AIM OF THE TASK
Although the records include pictures, the copy should not; write out exactly the lines from the first through the line with "concert streaming platform".

EXERCISE MATERIALS
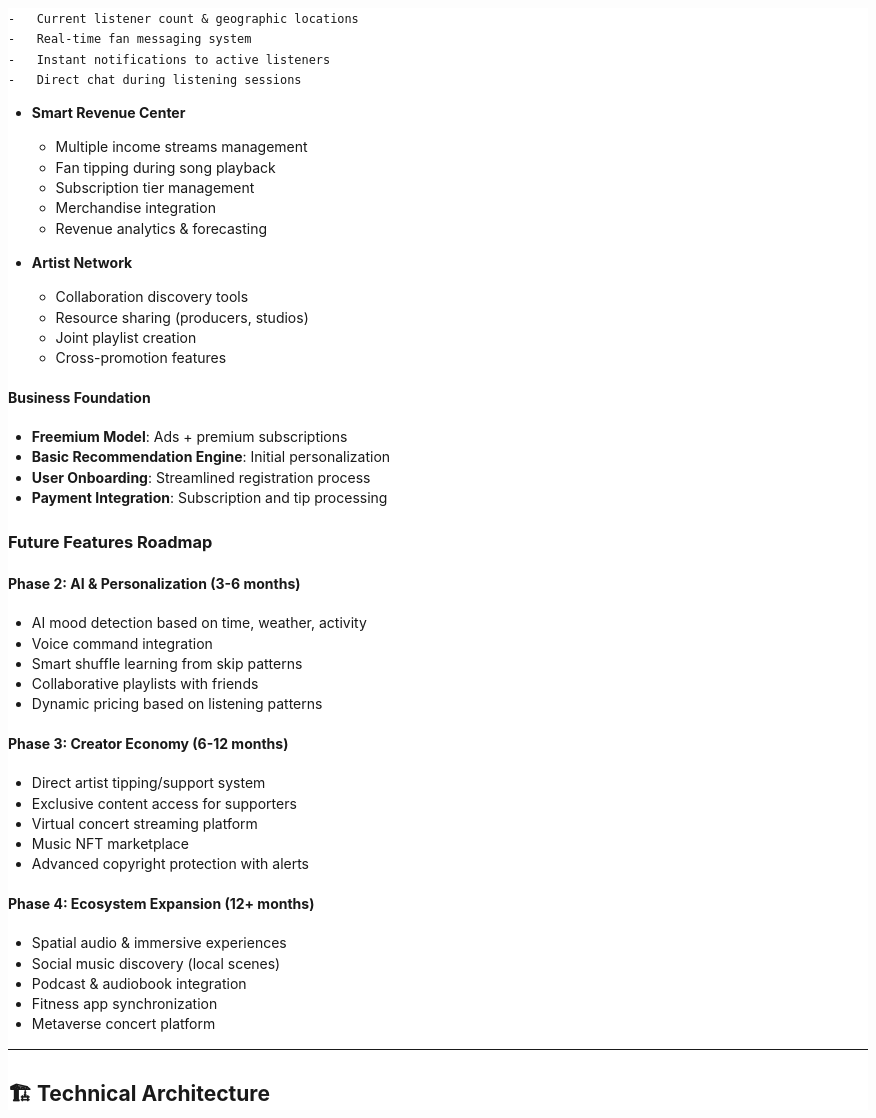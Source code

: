     -   Current listener count & geographic locations
    -   Real-time fan messaging system
    -   Instant notifications to active listeners
    -   Direct chat during listening sessions
-   **Smart Revenue Center**
    
    -   Multiple income streams management
    -   Fan tipping during song playback
    -   Subscription tier management
    -   Merchandise integration
    -   Revenue analytics & forecasting
-   **Artist Network**
    
    -   Collaboration discovery tools
    -   Resource sharing (producers, studios)
    -   Joint playlist creation
    -   Cross-promotion features

#### **Business Foundation**

-   **Freemium Model**: Ads + premium subscriptions
-   **Basic Recommendation Engine**: Initial personalization
-   **User Onboarding**: Streamlined registration process
-   **Payment Integration**: Subscription and tip processing

### **Future Features Roadmap**

#### **Phase 2: AI & Personalization (3-6 months)**

-   AI mood detection based on time, weather, activity
-   Voice command integration
-   Smart shuffle learning from skip patterns
-   Collaborative playlists with friends
-   Dynamic pricing based on listening patterns

#### **Phase 3: Creator Economy (6-12 months)**

-   Direct artist tipping/support system
-   Exclusive content access for supporters
-   Virtual concert streaming platform
-   Music NFT marketplace
-   Advanced copyright protection with alerts

#### **Phase 4: Ecosystem Expansion (12+ months)**

-   Spatial audio & immersive experiences
-   Social music discovery (local scenes)
-   Podcast & audiobook integration
-   Fitness app synchronization
-   Metaverse concert platform

----------

## 🏗️ Technical Architecture
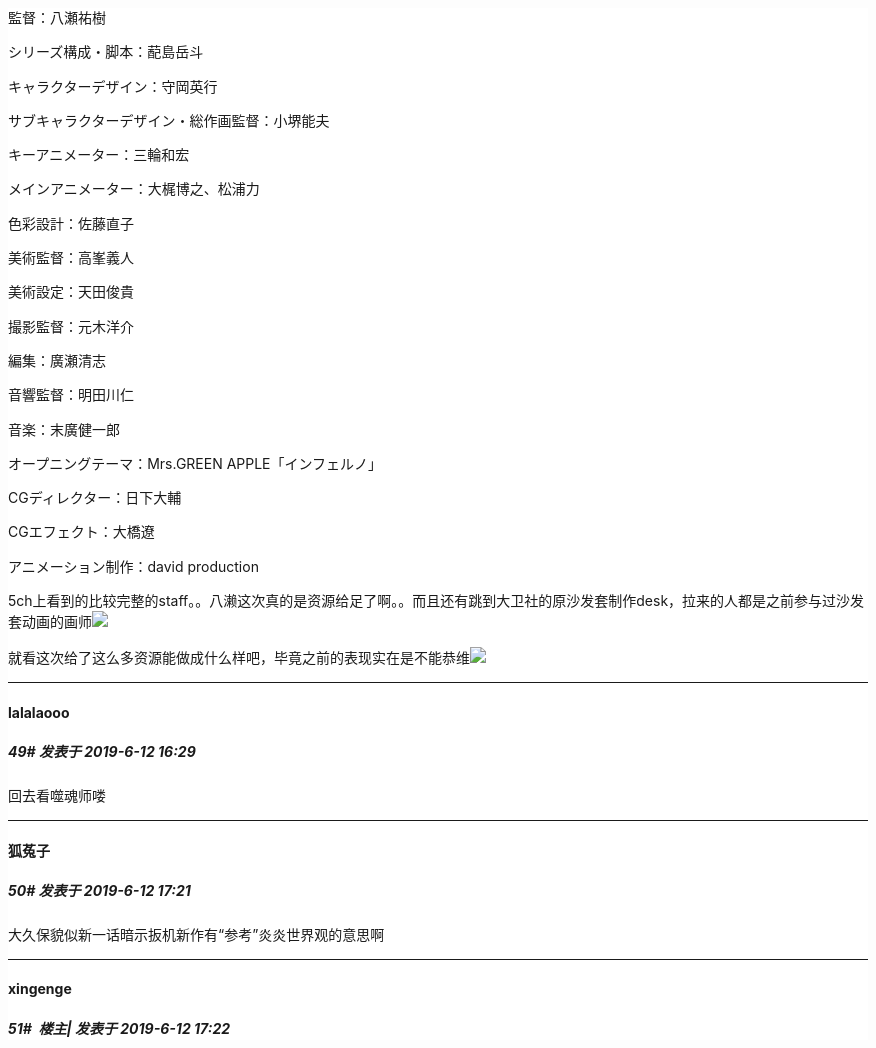 監督：八瀬祐樹 

シリーズ構成・脚本：蓜島岳斗 

キャラクターデザイン：守岡英行 

サブキャラクターデザイン・総作画監督：小堺能夫 

キーアニメーター：三輪和宏 

メインアニメーター：大梶博之、松浦力 

色彩設計：佐藤直子 

美術監督：高峯義人 

美術設定：天田俊貴 

撮影監督：元木洋介 

編集：廣瀬清志 

音響監督：明田川仁 

音楽：末廣健一郎 

オープニングテーマ：Mrs.GREEN APPLE「インフェルノ」 

CGディレクター：日下大輔 

CGエフェクト：大橋遼 

アニメーション制作：david production


5ch上看到的比较完整的staff。。八濑这次真的是资源给足了啊。。而且还有跳到大卫社的原沙发套制作desk，拉来的人都是之前参与过沙发套动画的画师<img src="https://static.saraba1st.com/image/smiley/face2017/001.png" referrerpolicy="no-referrer">

就看这次给了这么多资源能做成什么样吧，毕竟之前的表现实在是不能恭维<img src="https://static.saraba1st.com/image/smiley/face2017/013.png" referrerpolicy="no-referrer">


-----

####  lalalaooo  
##### 49#       发表于 2019-6-12 16:29


回去看噬魂师喽


-----

####  狐菟子  
##### 50#       发表于 2019-6-12 17:21


大久保貌似新一话暗示扳机新作有“参考”炎炎世界观的意思啊


-----

####  xingenge  
##### 51#         楼主| 发表于 2019-6-12 17:22
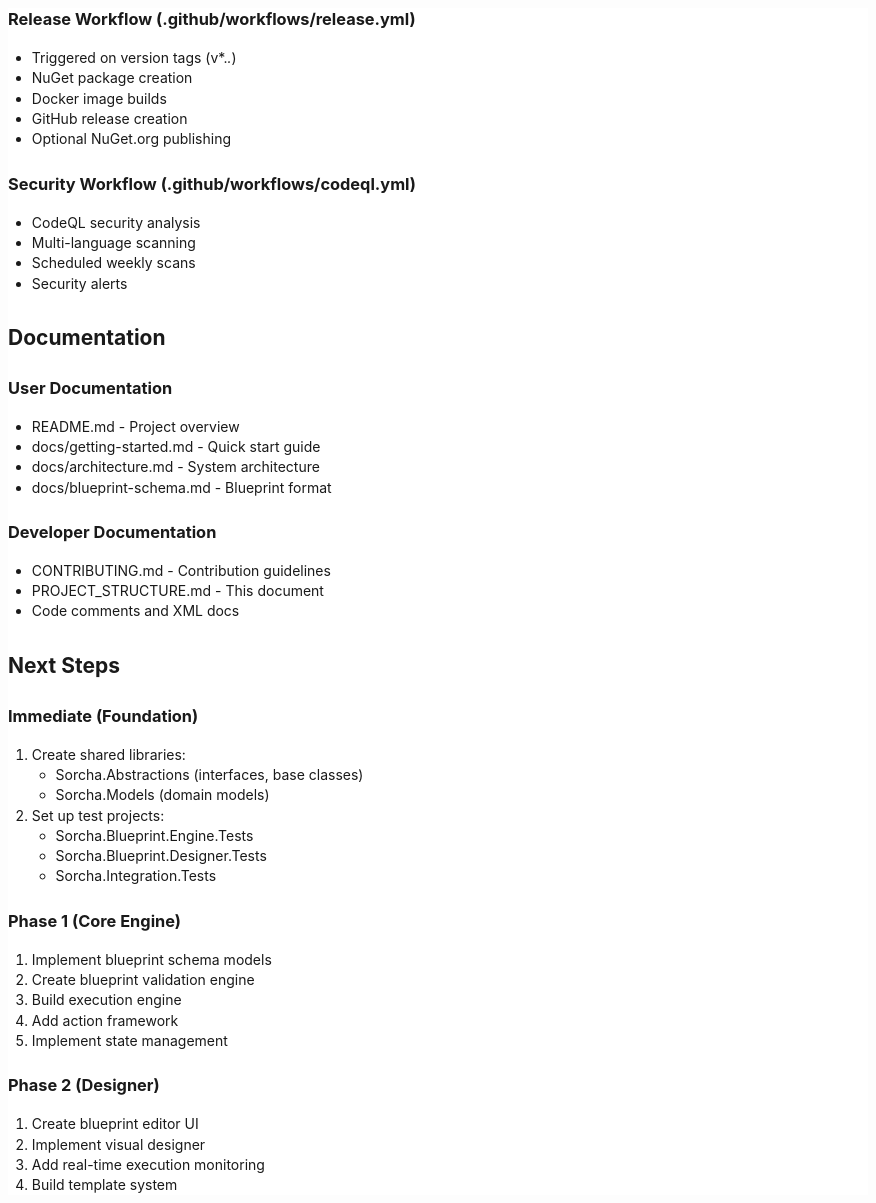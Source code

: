 ### Release Workflow (.github/workflows/release.yml)
- Triggered on version tags (v*.*.*)
- NuGet package creation
- Docker image builds
- GitHub release creation
- Optional NuGet.org publishing

### Security Workflow (.github/workflows/codeql.yml)
- CodeQL security analysis
- Multi-language scanning
- Scheduled weekly scans
- Security alerts

## Documentation

### User Documentation
- README.md - Project overview
- docs/getting-started.md - Quick start guide
- docs/architecture.md - System architecture
- docs/blueprint-schema.md - Blueprint format

### Developer Documentation
- CONTRIBUTING.md - Contribution guidelines
- PROJECT_STRUCTURE.md - This document
- Code comments and XML docs

## Next Steps

### Immediate (Foundation)
1. Create shared libraries:
   - Sorcha.Abstractions (interfaces, base classes)
   - Sorcha.Models (domain models)
2. Set up test projects:
   - Sorcha.Blueprint.Engine.Tests
   - Sorcha.Blueprint.Designer.Tests
   - Sorcha.Integration.Tests

### Phase 1 (Core Engine)
1. Implement blueprint schema models
2. Create blueprint validation engine
3. Build execution engine
4. Add action framework
5. Implement state management

### Phase 2 (Designer)
1. Create blueprint editor UI
2. Implement visual designer
3. Add real-time execution monitoring
4. Build template system
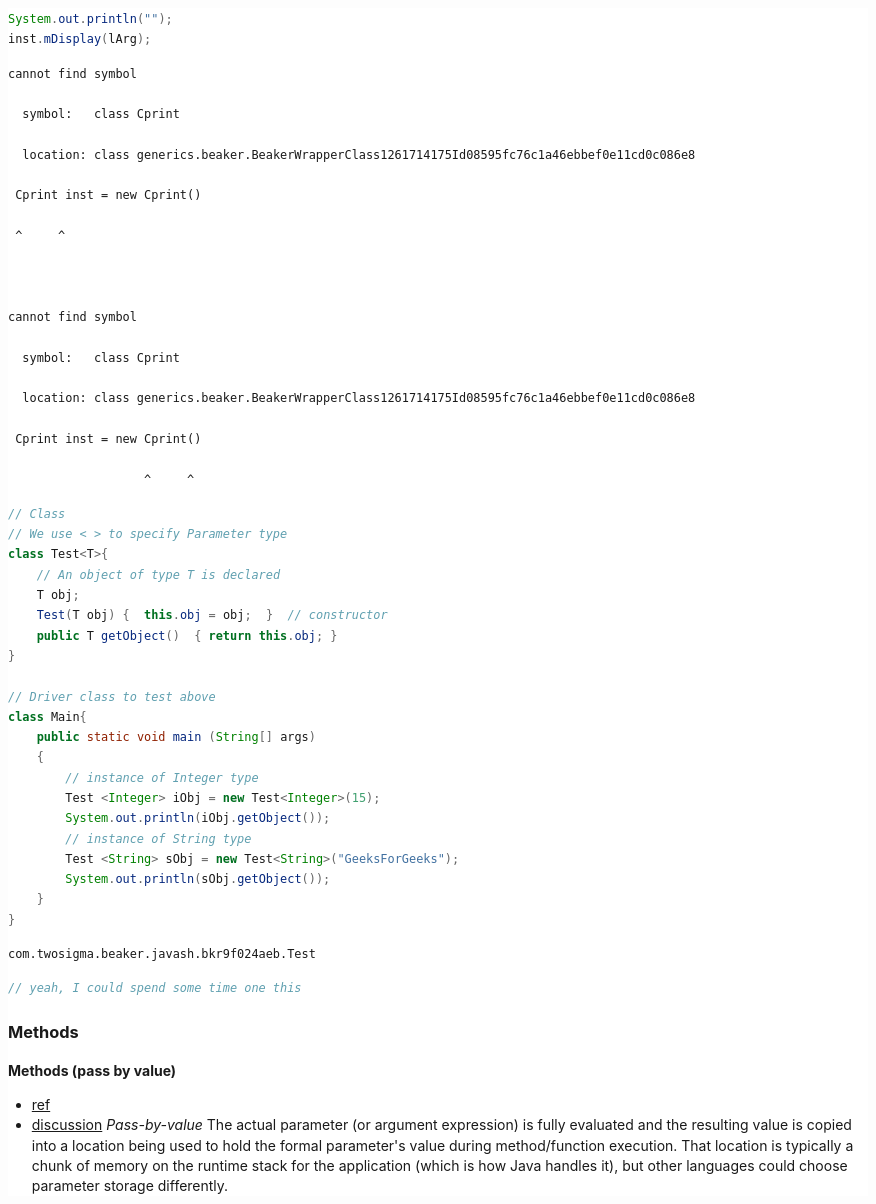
 ```Java
System.out.println("");
inst.mDisplay(lArg);
```
    cannot find symbol

      symbol:   class Cprint

      location: class generics.beaker.BeakerWrapperClass1261714175Id08595fc76c1a46ebbef0e11cd0c086e8

     Cprint inst = new Cprint()

     ^     ^                     

    

    cannot find symbol

      symbol:   class Cprint

      location: class generics.beaker.BeakerWrapperClass1261714175Id08595fc76c1a46ebbef0e11cd0c086e8

     Cprint inst = new Cprint()

                       ^     ^   
```Java
// Class
// We use < > to specify Parameter type
class Test<T>{
    // An object of type T is declared
    T obj;
    Test(T obj) {  this.obj = obj;  }  // constructor
    public T getObject()  { return this.obj; }
}
  
// Driver class to test above
class Main{
    public static void main (String[] args)
    {
        // instance of Integer type
        Test <Integer> iObj = new Test<Integer>(15);
        System.out.println(iObj.getObject());
        // instance of String type
        Test <String> sObj = new Test<String>("GeeksForGeeks");
        System.out.println(sObj.getObject());
    }
}
```
    com.twosigma.beaker.javash.bkr9f024aeb.Test
```Java
// yeah, I could spend some time one this
```

### Methods

__Methods (pass by value)__

* [ref](http://www.javadude.com/articles/passbyvalue.htm)
* [discussion](https://stackoverflow.com/questions/40480/is-java-pass-by-reference-or-pass-by-value)
_Pass-by-value_
    The actual parameter (or argument expression) is fully evaluated and the resulting value is copied into a location being used to hold the formal parameter's value during method/function execution. That location is typically a chunk of memory on the runtime stack for the application (which is how Java handles it), but other languages could choose parameter storage differently.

PROBLEM SOLUTION
Source code

:     -   Current listener count & geographic locations
    -   Real-time fan messaging system
    -   Instant notifications to active listeners
    -   Direct chat during listening sessions
-   **Smart Revenue Center**
    
    -   Multiple income streams management
    -   Fan tipping during song playback
    -   Subscription tier management
    -   Merchandise integration
    -   Revenue analytics & forecasting
-   **Artist Network**
    
    -   Collaboration discovery tools
    -   Resource sharing (producers, studios)
    -   Joint playlist creation
    -   Cross-promotion features

#### **Business Foundation**

-   **Freemium Model**: Ads + premium subscriptions
-   **Basic Recommendation Engine**: Initial personalization
-   **User Onboarding**: Streamlined registration process
-   **Payment Integration**: Subscription and tip processing

### **Future Features Roadmap**

#### **Phase 2: AI & Personalization (3-6 months)**

-   AI mood detection based on time, weather, activity
-   Voice command integration
-   Smart shuffle learning from skip patterns
-   Collaborative playlists with friends
-   Dynamic pricing based on listening patterns

#### **Phase 3: Creator Economy (6-12 months)**

-   Direct artist tipping/support system
-   Exclusive content access for supporters
-   Virtual concert streaming platform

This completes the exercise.